[RFC] Unified CMake builds (for Python at least)

We had some previous discussion about “unified builds”, where LLVM and CIRCT are configured in one CMake invocation, and compiled at once: Improve the Circt build system · Issue #208 · llvm/circt · GitHub. Following that, we have supported a unified build approach using LLVM_EXTERNAL_PROJECTS. There are numerous benefits to this approach, as mentioned in the issue, which I have personally enjoyed.

To take advantage of the major improvements to the Python bindings being introduced in ⚙ D106520 Re-engineer MLIR python build support., we will be required to use unified builds, at least when building the CIRCT Python bindings. There was more discussion about this in Discord, for background.

I want to post here for visibility before just making a PR.

For people who are not building the Python bindings, I’m hoping to set this up so we can continue building CIRCT against a pre-built LLVM. Notably, that is how our CI is building CIRCT on each PR/commit to main, and I don’t want to change that (yet).

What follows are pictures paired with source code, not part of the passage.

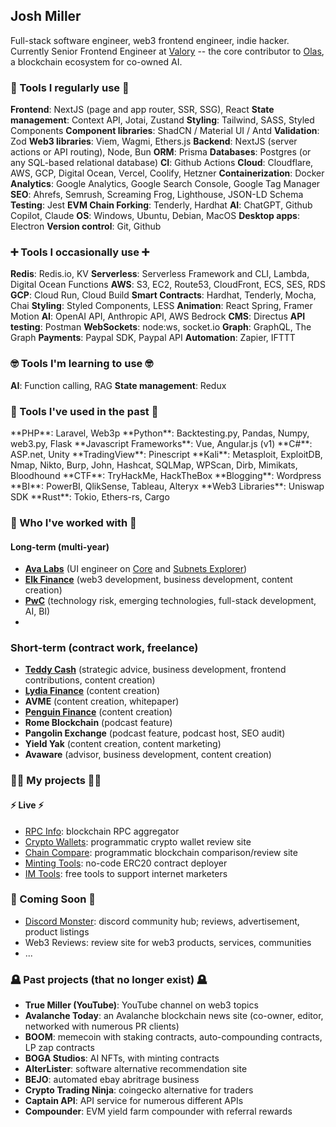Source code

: <h2>Josh Miller</h2> 

Full-stack software engineer, web3 frontend engineer, indie hacker.
Currently Senior Frontend Engineer at [Valory](https://valory.xyz) -- the core contributor to [Olas](https://olas.network), a blockchain ecosystem for co-owned AI.

<h3>💪 Tools I regularly use 💪</h3>

**Frontend**: NextJS (page and app router, SSR, SSG), React
**State management**: Context API, Jotai, Zustand
**Styling**: Tailwind, SASS, Styled Components
**Component libraries**: ShadCN / Material UI / Antd
**Validation**: Zod
**Web3 libraries**: Viem, Wagmi, Ethers.js
**Backend**: NextJS (server actions or API routing), Node, Bun
**ORM**: Prisma
**Databases**: Postgres (or any SQL-based relational database)
**CI**: Github Actions
**Cloud**: Cloudflare, AWS, GCP, Digital Ocean, Vercel, Coolify, Hetzner
**Containerization**: Docker
**Analytics**: Google Analytics, Google Search Console, Google Tag Manager
**SEO**: Ahrefs, Semrush, Screaming Frog, Lighthouse, JSON-LD Schema
**Testing**: Jest
**EVM Chain Forking**: Tenderly, Hardhat
**AI**: ChatGPT, Github Copilot, Claude
**OS**: Windows, Ubuntu, Debian, MacOS
**Desktop apps**: Electron
**Version control**: Git, Github

<h3>➕ Tools I occasionally use ➕</h3>

**Redis**: Redis.io, KV
**Serverless**: Serverless Framework and CLI, Lambda, Digital Ocean Functions
**AWS**: S3, EC2, Route53, CloudFront, ECS, SES, RDS
**GCP**: Cloud Run, Cloud Build
**Smart Contracts**: Hardhat, Tenderly, Mocha, Chai
**Styling**: Styled Components, LESS
**Animation**: React Spring, Framer Motion
**AI**: OpenAI API, Anthropic API, AWS Bedrock
**CMS**: Directus
**API testing**: Postman
**WebSockets**: node:ws, socket.io
**Graph**: GraphQL, The Graph
**Payments**: Paypal SDK, Paypal API
**Automation**: Zapier, IFTTT

<h3>🤓 Tools I'm learning to use 🤓</h3>

**AI**: Function calling, RAG
**State management**: Redux

<h3>👴 Tools I've used in the past 👴</h3>
**PHP**: Laravel, Web3p
**Python**: Backtesting.py, Pandas, Numpy, web3.py, Flask
**Javascript Frameworks**: Vue, Angular.js (v1)
**C#**: ASP.net, Unity
**TradingView**: Pinescript
**Kali**: Metasploit, ExploitDB, Nmap, Nikto, Burp, John, Hashcat, SQLMap, WPScan, Dirb, Mimikats, Bloodhound
**CTF**: TryHackMe, HackTheBox
**Blogging**: Wordpress
**BI**: PowerBI, QlikSense, Tableau, Alteryx
**Web3 Libraries**: Uniswap SDK
**Rust**: Tokio, Ethers-rs, Cargo

<h3>🤝 Who I've worked with 🤝</h3>

<h4>Long-term (multi-year)</h4>

- **[Ava Labs](https://avalabs.org)** (UI engineer on [Core](https://core.app) and [Subnets Explorer](https://subnets.avax.network))
- **[Elk Finance](https://elk.finance)** (web3 development, business development, content creation)
- **[PwC](https://pwc.co.uk)** (technology risk, emerging technologies, full-stack development, AI, BI)
- 
<h3>Short-term (contract work, freelance)</h3>

- **[Teddy Cash](https://teddy.cash)** (strategic advice, business development, frontend contributions, content creation)
- **[Lydia Finance](http://lydia.finance)** (content creation)
- **AVME** (content creation, whitepaper)
- **[Penguin Finance](https://penguin.finance)** (content creation)
- **Rome Blockchain** (podcast feature)
- **Pangolin Exchange** (podcast feature, podcast host, SEO audit)
- **Yield Yak** (content creation, content marketing)
- **Avaware** (advisor, business development, content creation)
 
<h3>👨‍🏭 My projects 👨‍🏭</h3>

<h4>⚡ Live ⚡</h4>

- [RPC Info](https://rpc.info): blockchain RPC aggregator
- [Crypto Wallets](https://cryptowallets.gg): programmatic crypto wallet review site
- [Chain Compare](https://chain.compare): programmatic blockchain comparison/review site
- [Minting Tools](https://minting.tools): no-code ERC20 contract deployer
- [IM Tools](https://im.tools): free tools to support internet marketers

<h3>🧪 Coming Soon 🧪</h3>

- [Discord Monster](https://discord.monster): discord community hub; reviews, advertisement, product listings
- Web3 Reviews: review site for web3 products, services, communities
- ...

<h3>🪦 Past projects (that no longer exist) 🪦</h3>

- **True Miller (YouTube)**: YouTube channel on web3 topics
- **Avalanche Today**: an Avalanche blockchain news site (co-owner, editor, networked with numerous PR clients)
- **BOOM**: memecoin with staking contracts, auto-compounding contracts, LP zap contracts
- **BOGA Studios**: AI NFTs, with minting contracts
- **AlterLister**: software alternative recommendation site
- **BEJO**: automated ebay abritrage business
- **Crypto Trading Ninja**: coingecko alternative for traders
- **Captain API**: API service for numerous different APIs
- **Compounder**: EVM yield farm compounder with referral rewards
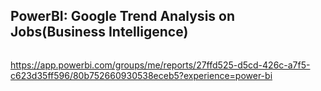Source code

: ## PowerBI: Google Trend Analysis on Jobs(Business Intelligence)

![]()

https://app.powerbi.com/groups/me/reports/27ffd525-d5cd-426c-a7f5-c623d35ff596/80b752660930538eceb5?experience=power-bi
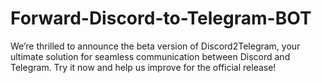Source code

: # Forward-Discord-to-Telegram-BOT
We’re thrilled to announce the beta version of Discord2Telegram, your ultimate solution for seamless communication between Discord and Telegram. Try it now and help us improve for the official release!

For people who are building the Python bindings, there are two approaches. For one, you can use LLVM_EXTERNAL_PROJECTS, as mentioned in the original issue. This is how I’ve been building CIRCT, and it works with the upstream improvements. The other option is to continue building the same way, but have our CMakeLists.txt include LLVM as a source-level dependency, rather than a library through find_package. This is how NPComp is being updated here. This approach can be taken only when Python bindings are enabled, so those who don’t care may still depend on LLVM as a library.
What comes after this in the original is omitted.